Donald Miller spends the rest of the chapter expounding on how thinking about relationships/love in a economic metaphors causes us not to lavish the love of God on people and stifles our relationships. God used this lecture to convict Donald Miller about a relationship in his life where he had been withholding love in an effort to change a person. He realizes how bound it made him and how much it kept him from a true relationship with another and missing out on enjoying this person. God was asking him to love everybody, always, and delight in people not just when it was to his benefit or his outcome.
This word shift for Donald Miller was huge. I read this chapter over again when I sense that I am withholding love, or using love, instead of sharing the lavish love that God has poured on me. His mercies are new every morning, so out of that everlasting well of love I should be pouring it out on others.

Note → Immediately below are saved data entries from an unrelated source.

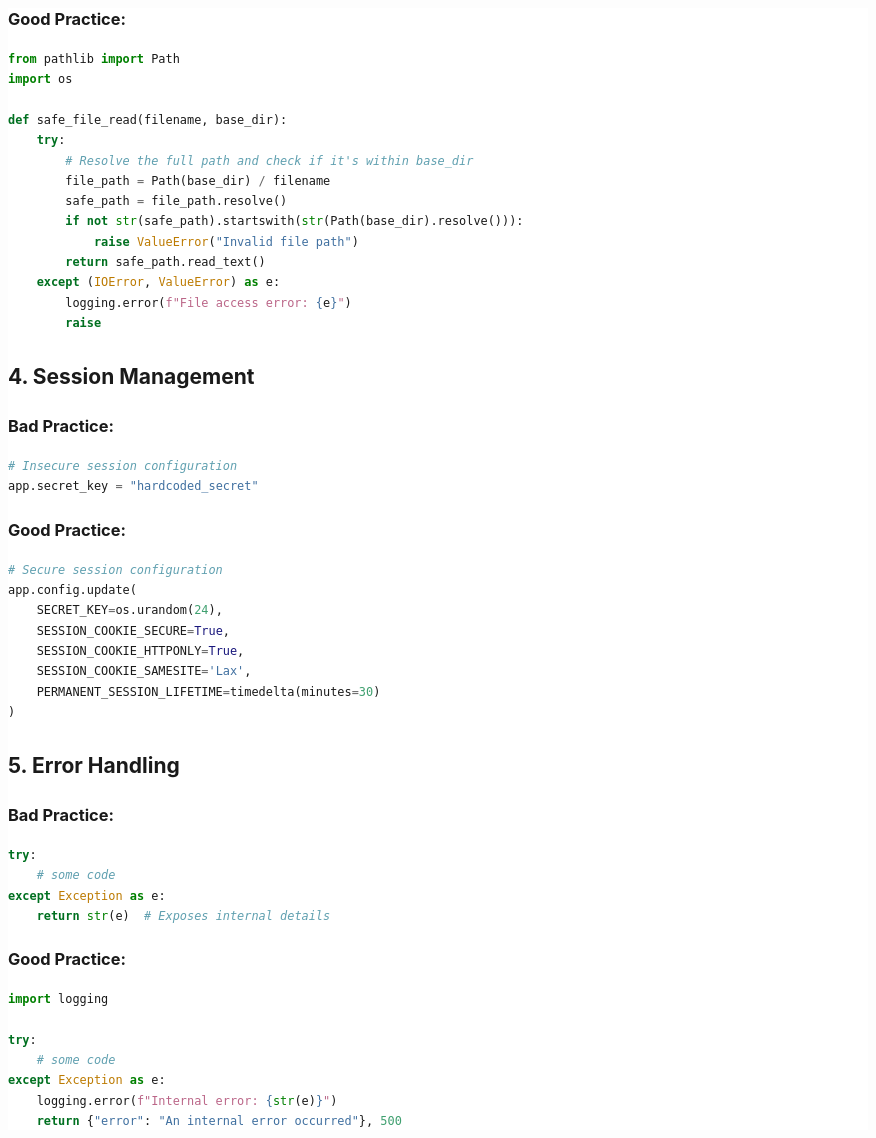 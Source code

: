 ### Good Practice:
```python
from pathlib import Path
import os

def safe_file_read(filename, base_dir):
    try:
        # Resolve the full path and check if it's within base_dir
        file_path = Path(base_dir) / filename
        safe_path = file_path.resolve()
        if not str(safe_path).startswith(str(Path(base_dir).resolve())):
            raise ValueError("Invalid file path")
        return safe_path.read_text()
    except (IOError, ValueError) as e:
        logging.error(f"File access error: {e}")
        raise
```

## 4. Session Management

### Bad Practice:
```python
# Insecure session configuration
app.secret_key = "hardcoded_secret"
```

### Good Practice:
```python
# Secure session configuration
app.config.update(
    SECRET_KEY=os.urandom(24),
    SESSION_COOKIE_SECURE=True,
    SESSION_COOKIE_HTTPONLY=True,
    SESSION_COOKIE_SAMESITE='Lax',
    PERMANENT_SESSION_LIFETIME=timedelta(minutes=30)
)
```

## 5. Error Handling

### Bad Practice:
```python
try:
    # some code
except Exception as e:
    return str(e)  # Exposes internal details
```

### Good Practice:
```python
import logging

try:
    # some code
except Exception as e:
    logging.error(f"Internal error: {str(e)}")
    return {"error": "An internal error occurred"}, 500
```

One week in Sunday School I had a similar experience of realizing a metaphor was hampering my view and impacting a relationship, specifically with God. It also was impacting the way I would encourage others, and talk about His desire for a relationship with them. It was a simple word picture from the word use. God can use you. God wants to use you. God is using this… instead the person suggested what if we think about it in terms of God inviting us to join Him. The light bulb went on for me. That was a powerful difference.
God is the same but how I view Him, His mission, and His attitude toward me changes in this metaphor… invite versus use. The difference is huge. Use… in some ways we think of it in a positive way, but in a relationship it is very rarely a positive picture. The friend went on to say if her husband when he was trying to win her heart in marriage had said, “boy, I could really use you, will you marry me”, how off putting that would be. In a deep relationship we think of a joining and working together toward a goal but in a using situation it is more about my skill sets or assets, not about my heart.

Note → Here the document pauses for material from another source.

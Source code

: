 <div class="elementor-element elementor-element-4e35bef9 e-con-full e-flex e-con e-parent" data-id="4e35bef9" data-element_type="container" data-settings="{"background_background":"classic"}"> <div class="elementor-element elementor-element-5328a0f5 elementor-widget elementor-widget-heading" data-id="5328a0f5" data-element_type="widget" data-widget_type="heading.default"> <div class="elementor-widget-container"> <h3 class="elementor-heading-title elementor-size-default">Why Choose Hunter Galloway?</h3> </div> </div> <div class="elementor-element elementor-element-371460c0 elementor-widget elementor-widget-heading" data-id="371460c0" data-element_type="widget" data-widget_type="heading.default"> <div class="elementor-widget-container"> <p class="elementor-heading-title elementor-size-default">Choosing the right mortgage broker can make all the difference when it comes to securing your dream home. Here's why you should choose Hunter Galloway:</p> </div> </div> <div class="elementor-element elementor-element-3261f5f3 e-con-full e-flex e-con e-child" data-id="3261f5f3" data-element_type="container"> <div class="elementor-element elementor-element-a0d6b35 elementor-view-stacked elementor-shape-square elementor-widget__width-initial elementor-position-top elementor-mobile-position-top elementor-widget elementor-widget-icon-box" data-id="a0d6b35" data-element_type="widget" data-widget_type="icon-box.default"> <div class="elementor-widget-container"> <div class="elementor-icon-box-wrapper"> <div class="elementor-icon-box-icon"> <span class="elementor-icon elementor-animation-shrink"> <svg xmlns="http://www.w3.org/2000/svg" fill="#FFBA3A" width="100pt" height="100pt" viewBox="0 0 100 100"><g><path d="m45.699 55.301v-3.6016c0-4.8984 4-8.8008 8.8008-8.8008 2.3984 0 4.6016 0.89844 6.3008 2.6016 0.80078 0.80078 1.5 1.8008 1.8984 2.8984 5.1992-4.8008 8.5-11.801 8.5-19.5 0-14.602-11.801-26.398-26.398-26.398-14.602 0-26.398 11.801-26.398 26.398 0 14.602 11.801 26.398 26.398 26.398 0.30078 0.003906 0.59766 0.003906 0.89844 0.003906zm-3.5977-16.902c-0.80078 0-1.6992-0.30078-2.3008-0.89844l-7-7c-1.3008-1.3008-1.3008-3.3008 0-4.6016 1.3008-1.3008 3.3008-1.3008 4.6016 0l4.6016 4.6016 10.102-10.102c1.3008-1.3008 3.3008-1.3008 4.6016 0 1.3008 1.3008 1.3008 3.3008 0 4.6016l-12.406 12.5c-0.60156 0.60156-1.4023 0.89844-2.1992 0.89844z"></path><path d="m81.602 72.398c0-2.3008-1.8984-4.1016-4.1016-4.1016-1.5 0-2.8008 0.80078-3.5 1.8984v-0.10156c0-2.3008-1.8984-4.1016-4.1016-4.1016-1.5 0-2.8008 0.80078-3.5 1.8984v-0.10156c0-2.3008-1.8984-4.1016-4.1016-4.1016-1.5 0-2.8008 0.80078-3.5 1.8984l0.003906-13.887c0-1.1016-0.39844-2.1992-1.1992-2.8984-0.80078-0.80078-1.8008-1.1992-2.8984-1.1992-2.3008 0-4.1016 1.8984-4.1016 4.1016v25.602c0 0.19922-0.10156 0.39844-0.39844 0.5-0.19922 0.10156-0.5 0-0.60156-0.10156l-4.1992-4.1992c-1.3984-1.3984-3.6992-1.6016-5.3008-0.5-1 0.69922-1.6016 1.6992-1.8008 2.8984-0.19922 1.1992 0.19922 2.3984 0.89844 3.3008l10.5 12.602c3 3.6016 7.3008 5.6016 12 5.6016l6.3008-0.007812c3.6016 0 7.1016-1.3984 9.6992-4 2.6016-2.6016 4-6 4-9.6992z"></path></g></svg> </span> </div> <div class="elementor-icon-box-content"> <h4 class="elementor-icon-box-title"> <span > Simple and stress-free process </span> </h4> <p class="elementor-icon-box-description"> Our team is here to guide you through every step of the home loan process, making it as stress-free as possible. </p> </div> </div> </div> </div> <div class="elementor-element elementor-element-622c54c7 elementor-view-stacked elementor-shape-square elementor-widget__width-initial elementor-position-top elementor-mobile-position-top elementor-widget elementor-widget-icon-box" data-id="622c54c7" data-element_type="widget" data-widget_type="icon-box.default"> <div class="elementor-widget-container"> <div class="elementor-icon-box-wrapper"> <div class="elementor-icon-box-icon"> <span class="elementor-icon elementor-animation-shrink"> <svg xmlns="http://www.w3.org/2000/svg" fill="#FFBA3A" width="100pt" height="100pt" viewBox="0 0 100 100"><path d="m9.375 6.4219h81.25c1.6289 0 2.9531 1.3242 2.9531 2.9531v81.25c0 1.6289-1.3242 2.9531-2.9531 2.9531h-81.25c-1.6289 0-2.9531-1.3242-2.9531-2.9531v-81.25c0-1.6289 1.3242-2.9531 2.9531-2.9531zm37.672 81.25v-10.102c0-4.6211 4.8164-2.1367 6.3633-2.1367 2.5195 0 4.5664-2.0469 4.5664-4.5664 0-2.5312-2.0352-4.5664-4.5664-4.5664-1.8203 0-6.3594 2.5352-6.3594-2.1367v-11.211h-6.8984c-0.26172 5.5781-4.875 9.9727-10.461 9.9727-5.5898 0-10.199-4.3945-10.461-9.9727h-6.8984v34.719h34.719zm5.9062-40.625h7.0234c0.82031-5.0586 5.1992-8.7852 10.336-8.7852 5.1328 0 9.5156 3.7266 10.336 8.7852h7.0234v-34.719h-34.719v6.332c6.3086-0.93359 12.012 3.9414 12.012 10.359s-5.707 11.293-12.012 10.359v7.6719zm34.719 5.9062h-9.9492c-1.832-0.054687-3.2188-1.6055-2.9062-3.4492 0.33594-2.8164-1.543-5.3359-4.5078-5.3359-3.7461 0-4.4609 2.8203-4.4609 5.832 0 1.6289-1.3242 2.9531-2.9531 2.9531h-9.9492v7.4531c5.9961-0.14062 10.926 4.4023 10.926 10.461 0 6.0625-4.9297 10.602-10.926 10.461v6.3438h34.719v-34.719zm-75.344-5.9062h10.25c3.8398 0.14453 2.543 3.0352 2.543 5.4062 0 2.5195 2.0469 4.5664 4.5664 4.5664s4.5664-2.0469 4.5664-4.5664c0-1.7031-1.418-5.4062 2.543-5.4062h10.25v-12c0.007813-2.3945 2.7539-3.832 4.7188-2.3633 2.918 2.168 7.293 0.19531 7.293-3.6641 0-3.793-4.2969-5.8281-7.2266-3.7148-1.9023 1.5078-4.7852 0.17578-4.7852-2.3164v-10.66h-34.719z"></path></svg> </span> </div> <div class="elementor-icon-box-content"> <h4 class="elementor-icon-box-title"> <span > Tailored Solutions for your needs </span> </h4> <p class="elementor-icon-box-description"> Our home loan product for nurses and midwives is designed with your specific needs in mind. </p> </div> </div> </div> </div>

God wants our heart. He talks about us abiding with Him. Abiding is dwelling, it is a close, connected walk with someone. Abiding is an invitation to life and purpose and vision. That slight re-calibration shifts my view of God. He is not just looking for the person to use for a specific job, he is inviting us into the grand story to see what He is up to and be part of it.
It changes the weight of what we are involved in. If God is using me, I better not fail. I do not want to mess up. But if God is inviting me to be part of His story, then He bears the weight. “And we know that in all things God works for the good of those who love him, who have been called according to his purpose.” ( Romans 8:28) This verse is about God’s heart for us and how He is for us and with us. He wants to invite us into what He is doing, not so he can “use” us, but so we can be with Him.

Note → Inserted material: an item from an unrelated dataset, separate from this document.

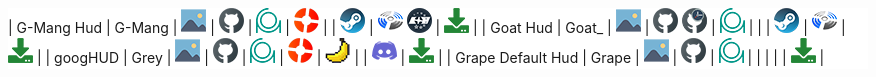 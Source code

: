 |      G-Mang Hud      |          G-Mang          |                                                         <a href="https://imgur.com/a/IZKZA"><img src="/icons/screenshots.png"></a>                                                          |                                              <a href="https://github.com/Hypnootize/G-Mang-Hud"><img src="/icons/github.png"></a>                                               |      <a href="https://comfig.app/huds/page/g-mang-hud"><img src="/icons/comfighuds.png"></a>      |        <a href="https://tf2huds.dev/hud/G-Mang-HUD"><img src="/icons/tf2huds.png"></a>        |                                                                                    |           <a href="https://steamcommunity.com/groups/gmanghud"><img src="/icons/steam.png"></a>           |        <a href="https://www.teamfortress.tv/31178/updated-g-mang-hud"><img src="/icons/tftv.png"></a> <a href="http://etf2l.org/forum/customise/topic-10210"><img src="/icons/etf2l.png"></a>        |                           <a href="https://github.com/Hypnootize/G-Mang-Hud/archive/master.zip"><img src="/icons/download.png"></a>                            |
|       Goat Hud       |          Goat\_          |                                                         <a href="https://imgur.com/a/T584p"><img src="/icons/screenshots.png"></a>                                                          |         <a href="https://github.com/Hypnootize/Goat-Hud"><img src="/icons/github.png"></a> <a href="https://github.com/Goat-/hud"><img src="/icons/github_old.png"></a>         |       <a href="https://comfig.app/huds/page/goat-hud"><img src="/icons/comfighuds.png"></a>       |                                                                                               |                                                                                    |           <a href="https://steamcommunity.com/groups/goat_hud"><img src="/icons/steam.png"></a>           |                                                         <a href="https://www.teamfortress.tv/10839/goat-hud"><img src="/icons/tftv.png"></a>                                                         |                            <a href="https://github.com/Hypnootize/Goat-Hud/archive/master.zip"><img src="/icons/download.png"></a>                             |
|       googHUD        |           Grey           |                                                        <a href="https://imgur.com/a/Vn0f9WS"><img src="/icons/screenshots.png"></a>                                                         |                                                 <a href="https://github.com/GreySux/googhud"><img src="/icons/github.png"></a>                                                  |       <a href="https://comfig.app/huds/page/goog-hud"><img src="/icons/comfighuds.png"></a>       |         <a href="https://tf2huds.dev/hud/googhud"><img src="/icons/tf2huds.png"></a>          | <a href="https://gamebanana.com/mods/472220"><img src="/icons/gamebanana.png"></a> |                                                                                                           |                                                              <a href="https://discord.gg/greysucks"><img src="/icons/discord.png"></a>                                                               |                          <a href="https://github.com/GreySux/googhud/archive/refs/heads/main.zip"><img src="/icons/download.png"></a>                          |
|  Grape Default Hud   |          Grape           |                                                         <a href="https://imgur.com/a/m2nyT"><img src="/icons/screenshots.png"></a>                                                          |                                           <a href="https://github.com/Hypnootize/Grape-Default-Hud"><img src="/icons/github.png"></a>                                           |  <a href="https://comfig.app/huds/page/grape-default-hud"><img src="/icons/comfighuds.png"></a>   |                                                                                               |                                                                                    |                                                                                                           |                                                                                                                                                                                                      |                        <a href="https://github.com/Hypnootize/Grape-Default-Hud/archive/master.zip"><img src="/icons/download.png"></a>                        |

It is crazy how much God is for us, and how much He loves us, not in a utilitarian way, but as one of my favorite Children’s Bibles, The Jesus Storybook by Sally Lloyd-Jones echoes throughout, God’s “Never Stopping, Never Giving up, Unbreaking, Always and Forever Love.” I am realizing the underlying attitude of God using us impacts our relationship, it keeps us distant from God, and keeps us in performance mode when God is inviting us into a daily living, walking, going about our business kind of life. We are invited to look and listen for what He is up to, and get the privilege to join Him, and know that His heart is for us and desires to share this life with us.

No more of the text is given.